The `id` column is unecessary. Let's drop it for `df_train` and `df_test`.

In [None]:
df_train = df_train.drop(['id'], axis=1)
df_test = df_test.drop(['id'], axis=1)

In [None]:
df_train[['Age', 'Annual_Premium', 'Policy_Sales_Channel', 'Vintage']].describe()

## Check for NaN values

In [None]:
df_train.isna().sum()

In [None]:
df_test.isna().sum()

We do not have any. That's great!

## Target Value - Response

In [None]:
df_train['Response'].value_counts()

In [None]:
b = sns.countplot(x='Response', data=df_train)
b.set_title("Response Distribution")

We can see that we have a lot more customers that are not interested. This should be taken into account when dividing the data into train and test sets for the modeling.

## Gender

In [None]:
b = sns.countplot(x='Gender', data=df_train)
b.set_title("Gender Distribution");

In [None]:
pd.crosstab(df_train['Response'], df_train['Gender']).plot(kind="bar", figsize=(10,6))

plt.title("Response distribution for Gender")
plt.xlabel("0 = Customer is Not interested, 1 = Customer is interested")
plt.ylabel("Amount")
plt.legend(["Female", "Male"])
plt.xticks(rotation=0);

Both genders seem to be pretty similar in their response.

## Age

In [None]:
b = sns.distplot(df_train['Age'])
b.set_title("Age Distribution");

In [None]:
b = sns.boxplot(y = 'Age', data = df_train)
b.set_title("Age Distribution");

In [None]:
b = sns.boxplot(y='Age', x='Response', data=df_train);
b.set_title("Age Distribution for each Response");

### Driving_License

In [None]:
df_train['Driving_License'].value_counts()

There are only a small number of people with no driving license. This might mess up our models. Therefore, we should get drop `Driving_License` for now.

In [None]:
df_train = df_train.drop("Driving_License", axis=1)
df_test = df_test.drop("Driving_License", axis=1)

### Region_Code

In [None]:
df_train['Region_Code'].value_counts().head(30).plot(kind='barh', figsize=(20,10), title="Region_Code distribution in df_train");

### Previously_Insured

In [None]:
df_train['Previously_Insured'].value_counts()

In [None]:
pd.crosstab(df_train['Response'], df_train['Previously_Insured'])

In [None]:
pd.crosstab(df_train['Response'], df_train['Previously_Insured']).plot(kind="bar", figsize=(10,6))
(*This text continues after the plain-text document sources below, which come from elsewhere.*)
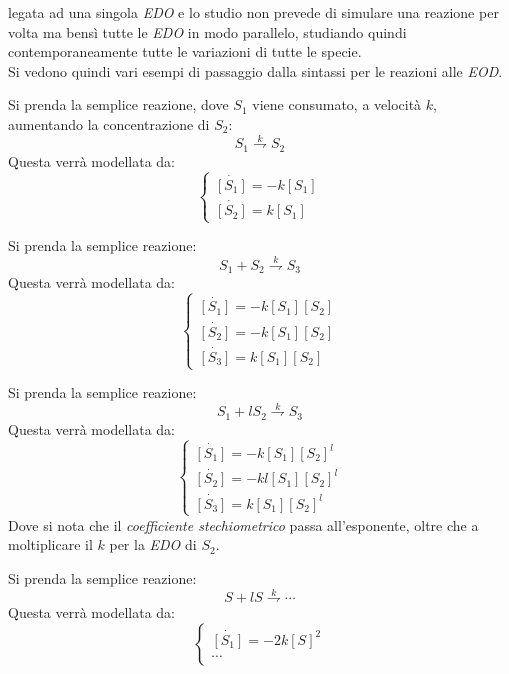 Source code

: \documentclass[a4paper,12pt, oneside]{book}
\begin{document}
legata ad una singola \textit{EDO} e lo studio non prevede di simulare una
reazione per volta ma bensì tutte le \textit{EDO} in modo parallelo, studiando
quindi contemporaneamente tutte le variazioni di tutte le specie.\\
Si vedono quindi vari esempi di passaggio dalla sintassi per le reazioni alle
\textit{EOD}.
\begin{esempio}
  Si prenda la semplice reazione, dove $S_1$ viene consumato, a velocità $k$,
  aumentando la concentrazione di $S_2$:
  \[S_1 \stackrel{k}{\rightharpoondown} S_2\]
  Questa verrà modellata da:
  \[
    \begin{cases}
      \dot{[S_1]}=-k[S_1]\\
      \dot{[S_2]}=k[S_1]
    \end{cases}
  \]
\end{esempio}
\begin{esempio}
  Si prenda la semplice reazione:
  \[S_1 +S_2\stackrel{k}{\rightharpoondown} S_3\]
  Questa verrà modellata da:
  \[
    \begin{cases}
      \dot{[S_1]}=-k[S_1][S_2]\\
      \dot{[S_2]}=-k[S_1][S_2]\\
      \dot{[S_3]}=k[S_1][S_2]
    \end{cases}
  \]
\end{esempio}
\begin{esempio}
  Si prenda la semplice reazione:
  \[S_1 +lS_2\stackrel{k}{\rightharpoondown} S_3\]
  Questa verrà modellata da:
  \[
    \begin{cases}
      \dot{[S_1]}=-k[S_1][S_2]^l\\
      \dot{[S_2]}=-kl[S_1][S_2]^l\\
      \dot{[S_3]}=k[S_1][S_2]^l
    \end{cases}
  \]
  Dove si nota che il \textit{coefficiente stechiometrico} passa all'esponente,
  oltre che a moltiplicare il $k$ per la \textit{EDO} di $S_2$.
\end{esempio}
\begin{esempio}
  Si prenda la semplice reazione:
  \[S +lS\stackrel{k}{\rightharpoondown} \cdots\]
  Questa verrà modellata da:
  \[
    \begin{cases}
      \dot{[S_1]}=-2k[S]^2\\
      \cdots
    \end{cases}
  \]
\end{esempio}
\end{document}
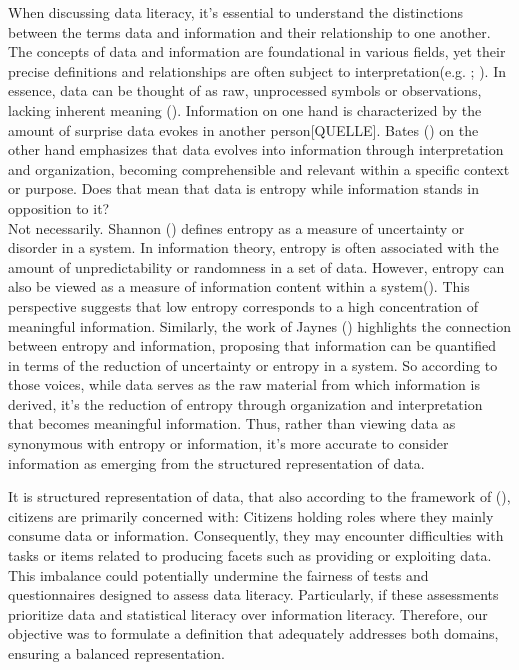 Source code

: \documentclass[
  12pt,
  a4paper,
  twoside]{article}
\begin{document}
When discussing data literacy, it's essential to understand the
distinctions between the terms data and information and their
relationship to one another. The concepts of data and information are
foundational in various fields, yet their precise definitions and
relationships are often subject to interpretation(e.g.
;
). In essence, data can be
thought of as raw, unprocessed symbols or observations, lacking inherent
meaning (). Information on one
hand is characterized by the amount of surprise data evokes in another
person{[}QUELLE{]}. Bates () on the other
hand emphasizes that data evolves into information through
interpretation and organization, becoming comprehensible and relevant
within a specific context or purpose. Does that mean that data is
entropy while information stands in opposition to it?\\
Not necessarily. Shannon () defines
entropy as a measure of uncertainty or disorder in a system. In
information theory, entropy is often associated with the amount of
unpredictability or randomness in a set of data. However, entropy can
also be viewed as a measure of information content within a
system(). This perspective
suggests that low entropy corresponds to a high concentration of
meaningful information. Similarly, the work of Jaynes
() highlights the connection between
entropy and information, proposing that information can be quantified in
terms of the reduction of uncertainty or entropy in a system. So
according to those voices, while data serves as the raw material from
which information is derived, it's the reduction of entropy through
organization and interpretation that becomes meaningful information.
Thus, rather than viewing data as synonymous with entropy or
information, it's more accurate to consider information as emerging from
the structured representation of data.

It is structured representation of data, that also according to the
framework of (), citizens
are primarily concerned with: Citizens holding roles where they mainly
consume data or information. Consequently, they may encounter
difficulties with tasks or items related to producing facets such as
providing or exploiting data. This imbalance could potentially undermine
the fairness of tests and questionnaires designed to assess data
literacy. Particularly, if these assessments prioritize data and
statistical literacy over information literacy. Therefore, our objective
was to formulate a definition that adequately addresses both domains,
ensuring a balanced representation.
\end{document}
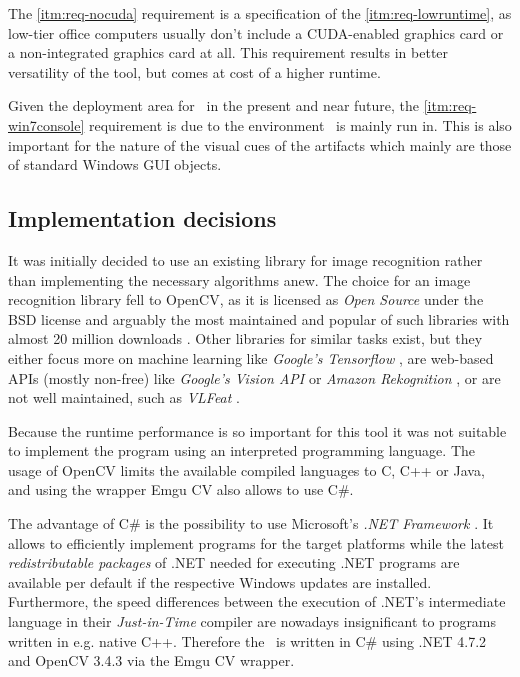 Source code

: The \ref{itm:req-nocuda} requirement is a specification of the \ref{itm:req-lowruntime}, as low-tier office computers usually don't include a CUDA-enabled graphics card or a non-integrated graphics card at all. This requirement results in better versatility of the tool, but comes at cost of a higher runtime.

Given the deployment area for \ape~in the present and near future, the \ref{itm:req-win7console} requirement is due to the environment \ape~is mainly run in. This is also important for the nature of the visual cues of the artifacts which mainly are those of standard Windows GUI objects.

\subsection{Implementation decisions}

It was initially decided to use an existing library for image recognition rather than implementing the necessary algorithms anew. The choice for an image recognition library fell to OpenCV, as it is licensed as \emph{Open Source} under the BSD license and arguably the most maintained and popular of such libraries with almost 20 million downloads \cite{opencv_downloads}. Other libraries for similar tasks exist, but they either focus more on machine learning like \emph{Google's Tensorflow} \cite{tensorflow}, are web-based APIs (mostly non-free) like \emph{Google's Vision API} \cite{vision_api} or \emph{Amazon Rekognition} \cite{rekognition}, or are not well maintained, such as \emph{VLFeat} \cite{vlfeat}.

Because the runtime performance is so important for this tool it was not suitable to implement the program using an interpreted programming language. The usage of OpenCV limits the available compiled languages to C, C++ or Java, and using the wrapper Emgu CV also allows to use C\#.

The advantage of C\# is the possibility to use Microsoft's \emph{.NET Framework} \cite{dotnet4_7_2}. It allows to efficiently implement programs for the target platforms while the latest \emph{redistributable packages} of .NET needed for executing .NET programs are available per default if the respective Windows updates are installed. Furthermore, the speed differences between the execution of .NET's intermediate language in their \emph{Just-in-Time} compiler are nowadays insignificant to programs written in e.g. native C++. Therefore the \vd~is written in C\# using .NET 4.7.2 and OpenCV 3.4.3 via the Emgu CV wrapper.

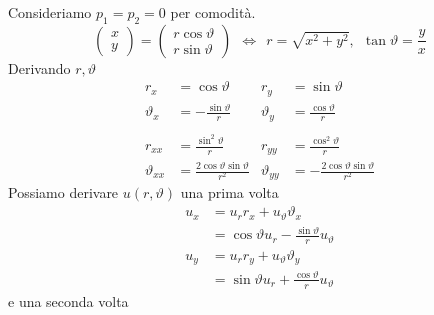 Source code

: \documentclass[10pt,a4paper,twoside,openright]{book}
\begin{document}
Consideriamo $p_{1} =p_{2} =0$ per comodità.
\begin{equation*}
    \begin{pmatrix}
        x \\
        y
    \end{pmatrix} =
    \begin{pmatrix}
        r\cos \vartheta \\
        r\sin \vartheta
    \end{pmatrix} \ \ \Leftrightarrow \ \ r=\sqrt{x^{2} +y^{2}},\ \ \tan \vartheta =\frac{y}{x}
\end{equation*}
Derivando $r,\vartheta $
\begin{align*}
    r_{x}           & =\cos \vartheta                                & r_{y}           & =\sin \vartheta                                 \\
    \vartheta _{x}  & =-\frac{\sin \vartheta }{r}                    & \vartheta _{y}  & =\frac{\cos \vartheta }{r}                      \\
                    &                                                &                 &                                                 \\
    r_{xx}          & =\frac{\sin^{2} \vartheta }{r}                 & r_{yy}          & =\frac{\cos^{2} \vartheta }{r}                  \\
    \vartheta _{xx} & =\frac{2\cos \vartheta \sin \vartheta }{r^{2}} & \vartheta _{yy} & =-\frac{2\cos \vartheta \sin \vartheta }{r^{2}}
\end{align*}
Possiamo derivare $u(r,\vartheta)$ una prima volta
\begin{equation*}
    \begin{aligned}
        u_{x} & =u_{r} r_{x} +u_{\vartheta } \vartheta _{x}                     \\
              & =\cos \vartheta u_{r} -\frac{\sin \vartheta }{r} u_{\vartheta } \\
        u_{y} & =u_{r} r_{y} +u_{\vartheta } \vartheta _{y}                     \\
              & =\sin \vartheta u_{r} +\frac{\cos \vartheta }{r} u_{\vartheta }
    \end{aligned}
\end{equation*}
e una seconda volta
\end{document}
plt.title("Response distribution for Previously_Insured")
plt.xlabel("0 = Customer is Not interested, 1 = Customer is interested")
plt.ylabel("Amount")
plt.legend(["Customer doesn't have Vehicle Insurance", "Customer already has Vehicle Insurance"])
plt.xticks(rotation=0);

We can see that customers that already have a vehicle insurance with only very little exception are not interested.

### Vehicle_Age

In [None]:
df_train['Vehicle_Age'].value_counts()

In [None]:
pd.crosstab(df_train['Response'], df_train['Vehicle_Age']).plot(kind="bar", figsize=(10,6))

plt.title("Response distribution for Vehicle_Age")
plt.xlabel("0 = Customer is Not interested, 1 = Customer is interested")
plt.ylabel("Amount")
plt.legend(["1-2 Year", "< 1 Year", "> 2 Years"])
plt.xticks(rotation=0);

### Vehicle_Damage

In [None]:
df_train['Vehicle_Damage'].value_counts()

In [None]:
pd.crosstab(df_train['Response'], df_train['Vehicle_Damage'])

In [None]:
pd.crosstab(df_train['Response'], df_train['Vehicle_Damage']).plot(kind="bar", figsize=(10,6))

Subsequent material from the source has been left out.